Did you know rental scams happen everywhere, all the time and affect millions of people every year?
Yes, MILLIONS of Americans fall victim to rental scams and in fact approximately 50% of Americans will encounter or become a victim of a rental scam.
And get this; renters aged 18-29 are twice as likely to be victims of rental fraud.
This may be partly because young renters are often moving after graduation or to pursue a new job opportunity and they may be moving sight unseen.
Rental scams can happen in a variety of ways but most commonly scams are in the form of a nonexistent property at an unbelievably good price, or it’s a fake landlord that is “renting” a listing or property they don’t have the right to. This article describes what you can do to identify and avoid rental scams.

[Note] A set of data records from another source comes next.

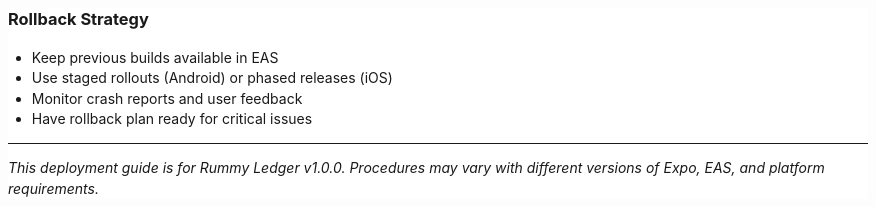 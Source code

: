 ### Rollback Strategy

- Keep previous builds available in EAS
- Use staged rollouts (Android) or phased releases (iOS)
- Monitor crash reports and user feedback
- Have rollback plan ready for critical issues

---

*This deployment guide is for Rummy Ledger v1.0.0. Procedures may vary with different versions of Expo, EAS, and platform requirements.*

How to Avoid Rental Advertising Scams
First, you want to be able to identify common "Red Flags." The list below offers the tactics would be scammers use most often to lure in unsuspecting victims of their scheme. Red Flags include:
1. Too good to be true rent amount
Get familiar with the median rents in your city or prospective city. Scammers will often price a fake listing below the market rent, hoping to attract more attention to the property because it’s such a “deal”. Remember, if it looks too good to be true, it probably is.
2. No website / can’t verify with other sites
Most Professional Property Management companies will maintain an active rental property list, so this makes it easier to verify the information is correct. However, if the property is being advertised directly by the owner, they may not have a full website so you'll need to verify by ensuring the property is listed in multiple places, AND that the price and details match from one to the next. If you can’t find a listing on multiple rental listing platforms, or there is a drastic price difference, there’s a higher chance that it’s fake or at least fake on one of the platforms.
3. No screening / application
Avoid listings that advertise no screenings. Although it may be tempting if you have something in your background that you are worried may exclude you from many rental properties, scammers will often advertise no screenings to play into this concern. It’s always better to have a conversation with the property manager or landlord before you apply to learn if your application likely won’t be accepted or to see if there are any exceptions that can be made, such as a higher deposit for lower credit score.
4. Can’t meet in person
If the landlord or property manager is not available to meet in person either at the property or at a rental office, consider another rental. In a common scam, the landlord is conveniently “out of town” but tells you to send money and that there will be a key box available for you to move yourself in.
5. Asks you to send money before applying / seeing property
Sometimes people have to rent sight unseen and this presents some challenges due to the fact that you are usually required to send money or at least a deposit to reserve the property, and this is when scams most often occur. To avoid being scammed when you’re planning to rent sight unseen, research the property management company first. You should be able to search for the property management company and confirm that the company and people exist, either through the property management website, LinkedIn profiles or phone numbers and email addresses included on the listing so you can contact and speak with someone.
For privately owned rental properties, you should still be able to call or email and connect with someone, but be wary if they are unwilling to show you the property virtually or want you to send money before providing a virtual tour.
Never send or give cash to a landlord. All deposits and rent should be made with a cashiers check, money order or electronically.
Finally if you are having trouble or need to find a place to rent quickly, work with an agent you trust. A leasing agent or licensed real estate broker can help you confirm availability, avoid scams and in some cases negotiate lower rent or more flexible lease terms. Thanks for reading and stay safe!